Nowcasting works with calculating data in a sliding time interval of 4 days. At the beginning, data 4 consecutive days about reported infections is used for calculating the first value of R. Of course there is no value until 4 days after the very first report. But once this first value is given, it is used for calculating further values, based on the data of – again – 4 days ago until today. This process of calculations is being repeated, depending on both reported data and the priorly obtained value of R. As a consequence of this technique, nowcasting data is only being published for up to 4 days ago, since more recent data is statistically not reliable enough yet.

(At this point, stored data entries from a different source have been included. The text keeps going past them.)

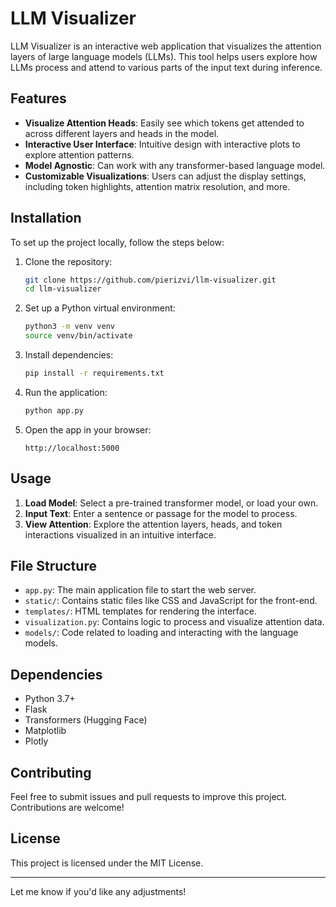# LLM Visualizer

LLM Visualizer is an interactive web application that visualizes the attention layers of large language models (LLMs). This tool helps users explore how LLMs process and attend to various parts of the input text during inference.

## Features

- **Visualize Attention Heads**: Easily see which tokens get attended to across different layers and heads in the model.
- **Interactive User Interface**: Intuitive design with interactive plots to explore attention patterns.
- **Model Agnostic**: Can work with any transformer-based language model.
- **Customizable Visualizations**: Users can adjust the display settings, including token highlights, attention matrix resolution, and more.
  
## Installation

To set up the project locally, follow the steps below:

1. Clone the repository:
   ```bash
   git clone https://github.com/pierizvi/llm-visualizer.git
   cd llm-visualizer
   ```

2. Set up a Python virtual environment:
   ```bash
   python3 -m venv venv
   source venv/bin/activate
   ```

3. Install dependencies:
   ```bash
   pip install -r requirements.txt
   ```

4. Run the application:
   ```bash
   python app.py
   ```

5. Open the app in your browser:
   ```
   http://localhost:5000
   ```

## Usage

1. **Load Model**: Select a pre-trained transformer model, or load your own.
2. **Input Text**: Enter a sentence or passage for the model to process.
3. **View Attention**: Explore the attention layers, heads, and token interactions visualized in an intuitive interface.

## File Structure

- `app.py`: The main application file to start the web server.
- `static/`: Contains static files like CSS and JavaScript for the front-end.
- `templates/`: HTML templates for rendering the interface.
- `visualization.py`: Contains logic to process and visualize attention data.
- `models/`: Code related to loading and interacting with the language models.

## Dependencies

- Python 3.7+
- Flask
- Transformers (Hugging Face)
- Matplotlib
- Plotly

## Contributing

Feel free to submit issues and pull requests to improve this project. Contributions are welcome!

## License

This project is licensed under the MIT License.

---

Let me know if you'd like any adjustments!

It needs to be noticed that those number do not reflect how many people actually got infected that day (these likely happened 8-13 days prior), but a guessing about new infections that are likely to happen on this day.

Recently (May 14th, 2020), Germany's RKI started publishing a second nowcasting number which is being calculated for a sliding interval of 7 days. This number is more stable since it is less affected by sudden changes, but it is also a few days less up to date. Nevertheless, the combination of both nowcasting figures is giving a good picture about the current situation.

Summary

In times like this, when accurate recent numbers are needed for important decisions that effect millions of people, the power of mathematics and statistics is a gift. Thanks to many hospitals, research institutions and other sources, there is a lot of data available about COVID-19 infections, but raw data alone is quite meaningless if no evaluation is applied to it. Nowcasting is a great way to make precise guesses about close-to-realtime developments of the situation, based on already evaluated data.

By having this sort of close-to-realtime data available, we can work on keeping that infamous R below 1.